Consider:
$$ \int \frac{ \ln (t-1)}{t} dt$$
And then,
$$ I( \alpha) = \int \frac{ \ln [\alpha (t-1)] }{t} dt$$
D.w.r.t. $\alpha$
$$ \frac{dI}{d \alpha} = \int \frac{ 1}{ \alpha t} dt$$
$$ \frac{dI}{d \alpha} = \frac{1}{\alpha} \ln t +C \tag{1}$$
Integrating both side with $\alpha$,
$$ I = \ln \alpha \ln t + C \alpha$$
And putting $ \alpha =1$
I get a weird result...:
$$ I = C$$
What did I do wrong..? Also is the constant in (1) a function of $ \alpha$ ..? (generally speaking)
Ok, the differentiation is where I messed up.
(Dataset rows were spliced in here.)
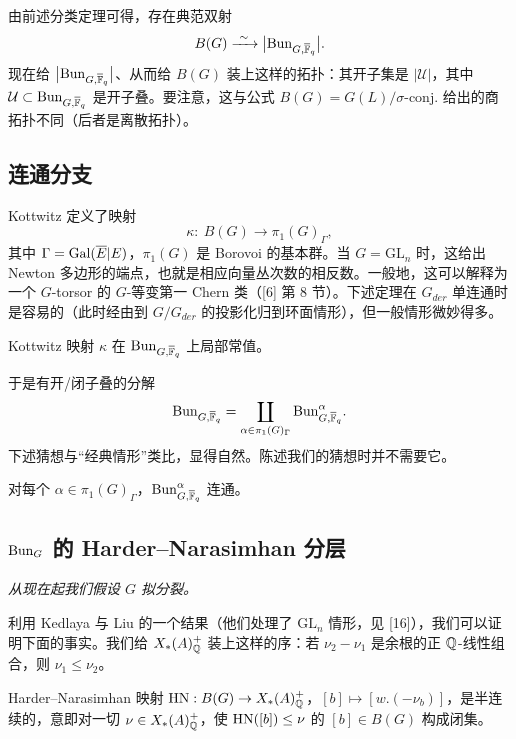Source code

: 由前述分类定理可得，存在典范双射
\[
B(G)\xrightarrow{\ \sim\ }\bigl|\Bun_{G,\ol{\FF}_q}\bigr|.
\]
现在给 $\bigl|\mathrm{Bun}_{G,\overline{\mathbb{F}}_q}\bigr|$、从而给 $B(G)$ 装上这样的拓扑：其开子集是 $|\mathcal{U}|$，其中 $\mathcal{U}\subset\mathrm{Bun}_{G,\overline{\mathbb{F}}_q}$ 是开子叠。要注意，这与公式 $B(G)=G(L)/\sigma\text{-conj.}$ 给出的商拓扑不同（后者是离散拓扑）。


\subsection{连通分支}%

Kottwitz 定义了映射
\[
\kappa:\ B(G)\longrightarrow \pi_1(G)_\Gamma,
\]
其中 $\Gamma=\operatorname{Gal}(\overline{E}|E)$，$\pi_1(G)$ 是 Borovoi 的基本群。当 $G=\mathrm{GL}_n$ 时，这给出 Newton 多边形的端点，也就是相应向量丛次数的相反数。一般地，这可以解释为一个 $G$-torsor 的 $G$-等变第一 Chern 类（[6] 第 8 节）。下述定理在 $G_{der}$ 单连通时是容易的（此时经由到 $G/G_{der}$ 的投影化归到环面情形），但一般情形微妙得多。

\begin{theorem}\label{thm:2.15}
Kottwitz 映射 $\kappa$ 在 $\mathrm{Bun}_{G,\overline{\mathbb{F}}_q}$ 上局部常值。
\end{theorem}

于是有开/闭子叠的分解
\[
\mathrm{Bun}_{G,\overline{\mathbb{F}}_q}=\coprod_{\alpha\in\pi_1(G)_\Gamma}\mathrm{Bun}^{\alpha}_{G,\overline{\mathbb{F}}_q}.
\]
下述猜想与“经典情形”类比，显得自然。陈述我们的猜想时并不需要它。

\begin{conjecture}\label{conj:2.16}
对每个 $\alpha\in\pi_1(G)_\Gamma$，$\mathrm{Bun}^{\alpha}_{G,\overline{\mathbb{F}}_q}$ 连通。
\end{conjecture}

\subsection{\texorpdfstring{$\mathrm{Bun}_G$}{Bun\_G} 的 Harder–Narasimhan 分层}%

\emph{从现在起我们假设 $G$ 拟分裂。}

利用 Kedlaya 与 Liu 的一个结果（他们处理了 $\mathrm{GL}_n$ 情形，见 [16]），我们可以证明下面的事实。我们给 $X_*(A)^+_{\mathbb{Q}}$ 装上这样的序：若 $\nu_2-\nu_1$ 是余根的正 $\mathbb{Q}$-线性组合，则 $\nu_1\le\nu_2$。

\begin{theorem}\label{thm:2.17}
Harder–Narasimhan 映射 $\operatorname{HN}:B(G)\to X_*(A)^+_{\mathbb{Q}}$，$[b]\mapsto[w.(-\nu_b)]$，是半连续的，意即对一切 $\nu\in X_*(A)^+_{\mathbb{Q}}$，使 $\operatorname{HN}([b])\le\nu$ 的 $[b]\in B(G)$ 构成闭集。
\end{theorem}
$$ I_{\alpha} = \int \frac{\partial}{\partial \alpha} \frac{ \ln (\alpha (t-1) )}{t} dt$$
Or,
$$I_{\alpha} = \int \frac{1}{t} dt$$
Hence,
$$ I = \ln t \alpha +C$$
Hence,
$$ \int \frac{ \ln [\alpha (t-1)] }{t} dt = \alpha \ln t + C$$
Too bad there is no easy points to evaluate this at >:(